Max Uptime: Building Resilient PostgreSQL with CloudNativePG

A Data Center
Photo by Leif Christoph Gottwald on Unsplash

Intro

Postgres is one of the most popular databases for OLTP. As you know, OLTP performance has a direct impact on the user, so it is important to make sure there is high availability and fast recovery when your system faces an attack or significant issues that bring your system down.
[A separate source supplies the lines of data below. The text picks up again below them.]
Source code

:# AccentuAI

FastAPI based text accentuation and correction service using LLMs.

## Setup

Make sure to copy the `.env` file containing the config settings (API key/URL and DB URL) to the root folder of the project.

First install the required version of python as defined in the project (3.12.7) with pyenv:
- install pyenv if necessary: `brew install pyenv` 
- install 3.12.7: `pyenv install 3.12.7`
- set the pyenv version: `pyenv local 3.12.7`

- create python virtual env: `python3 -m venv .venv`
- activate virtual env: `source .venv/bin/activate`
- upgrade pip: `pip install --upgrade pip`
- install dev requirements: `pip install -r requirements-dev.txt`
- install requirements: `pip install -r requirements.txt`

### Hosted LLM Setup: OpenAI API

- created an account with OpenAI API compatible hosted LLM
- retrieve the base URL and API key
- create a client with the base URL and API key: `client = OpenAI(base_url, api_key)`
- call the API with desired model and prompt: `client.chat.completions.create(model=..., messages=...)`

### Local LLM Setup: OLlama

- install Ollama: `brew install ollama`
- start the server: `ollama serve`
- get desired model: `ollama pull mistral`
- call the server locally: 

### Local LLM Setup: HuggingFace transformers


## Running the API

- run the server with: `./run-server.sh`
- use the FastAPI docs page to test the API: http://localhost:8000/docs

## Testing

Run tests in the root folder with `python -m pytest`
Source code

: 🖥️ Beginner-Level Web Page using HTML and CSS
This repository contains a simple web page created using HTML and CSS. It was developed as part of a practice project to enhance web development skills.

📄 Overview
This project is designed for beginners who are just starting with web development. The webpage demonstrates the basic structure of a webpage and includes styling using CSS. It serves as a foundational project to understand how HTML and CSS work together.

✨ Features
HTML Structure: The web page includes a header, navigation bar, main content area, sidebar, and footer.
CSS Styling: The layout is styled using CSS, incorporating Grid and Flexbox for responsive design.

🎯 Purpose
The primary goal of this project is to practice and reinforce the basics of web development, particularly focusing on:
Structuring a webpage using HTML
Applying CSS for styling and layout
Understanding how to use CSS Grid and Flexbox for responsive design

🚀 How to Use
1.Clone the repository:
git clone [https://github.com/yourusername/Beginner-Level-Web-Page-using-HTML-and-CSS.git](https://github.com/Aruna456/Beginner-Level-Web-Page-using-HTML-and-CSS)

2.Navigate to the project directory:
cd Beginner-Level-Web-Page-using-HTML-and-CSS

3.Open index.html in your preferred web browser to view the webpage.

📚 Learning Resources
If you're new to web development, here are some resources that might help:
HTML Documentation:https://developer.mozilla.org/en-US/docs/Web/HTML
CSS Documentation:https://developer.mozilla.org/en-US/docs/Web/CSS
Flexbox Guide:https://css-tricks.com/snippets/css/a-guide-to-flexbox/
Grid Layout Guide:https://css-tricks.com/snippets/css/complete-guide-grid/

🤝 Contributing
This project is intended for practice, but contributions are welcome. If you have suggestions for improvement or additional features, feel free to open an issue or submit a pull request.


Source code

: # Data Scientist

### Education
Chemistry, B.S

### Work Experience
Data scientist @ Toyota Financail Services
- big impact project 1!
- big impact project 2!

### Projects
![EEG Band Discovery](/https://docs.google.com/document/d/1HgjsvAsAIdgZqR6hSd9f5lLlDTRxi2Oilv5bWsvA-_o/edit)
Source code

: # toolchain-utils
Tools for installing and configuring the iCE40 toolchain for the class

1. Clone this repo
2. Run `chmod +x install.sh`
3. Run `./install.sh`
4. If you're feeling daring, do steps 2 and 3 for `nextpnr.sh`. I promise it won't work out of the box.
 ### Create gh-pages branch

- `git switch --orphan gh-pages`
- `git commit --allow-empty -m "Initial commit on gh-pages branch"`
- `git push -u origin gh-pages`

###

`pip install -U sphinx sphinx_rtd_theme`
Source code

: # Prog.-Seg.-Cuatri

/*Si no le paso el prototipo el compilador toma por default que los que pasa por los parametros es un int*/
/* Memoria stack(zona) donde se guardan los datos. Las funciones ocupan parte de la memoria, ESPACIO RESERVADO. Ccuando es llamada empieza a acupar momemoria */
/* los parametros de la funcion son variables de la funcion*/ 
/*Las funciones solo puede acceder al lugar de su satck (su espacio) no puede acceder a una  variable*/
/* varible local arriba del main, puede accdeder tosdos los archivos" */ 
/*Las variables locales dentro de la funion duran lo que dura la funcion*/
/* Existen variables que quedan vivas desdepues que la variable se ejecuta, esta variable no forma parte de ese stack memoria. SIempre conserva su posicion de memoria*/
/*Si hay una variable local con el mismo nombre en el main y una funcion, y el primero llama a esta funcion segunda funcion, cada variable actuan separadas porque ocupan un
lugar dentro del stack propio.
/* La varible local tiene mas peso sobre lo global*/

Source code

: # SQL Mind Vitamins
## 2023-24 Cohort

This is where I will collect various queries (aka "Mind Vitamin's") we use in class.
To achieve these critical objectives, Postgres leverages robust features such as streaming replication for high availability and continuous archiving of Write-Ahead Logs (WAL) for point-in-time recovery. Streaming replication allows changes from a primary database to be continuously streamed to one or more standby servers, ensuring data redundancy and enabling rapid failover in case of a primary instance failure. Meanwhile, WAL archiving, coupled with base backups, provides the foundation for restoring the database to any specific moment, significantly minimizing data loss even in catastrophic scenarios.

You will need these

  • CloudnativePG
  • Kubernetes
  • Barman
  • S3 compatible storage

CloudnativePG

CloudNativePG is a Kubernetes operator designed to automate the management of PostgreSQL clusters directly within a Kubernetes environment. This includes handling critical aspects like high availability through streaming replication, automated failover, and efficient disaster recovery using continuous archiving of Write-Ahead Logs (WAL) to object storage. It empowers users to define the desired state of their PostgreSQL instances declaratively, allowing the operator to continuously reconcile and maintain that state, ultimately simplifying database operations in a cloud-native setup.

Kubernetes

Kubernetes is container orchestrator. It will automating deployment, scaling, and management of containerized applications. We will utilize the kubernetes capabilities to achive robust postgres database.

Barman

Barman is a kubernetes plugin, Python based administration tool specifically designed for disaster recovery of PostgreSQL servers. It enables organizations to remotely back up multiple critical databases, thereby reducing risk and assisting DBAs during recovery operations.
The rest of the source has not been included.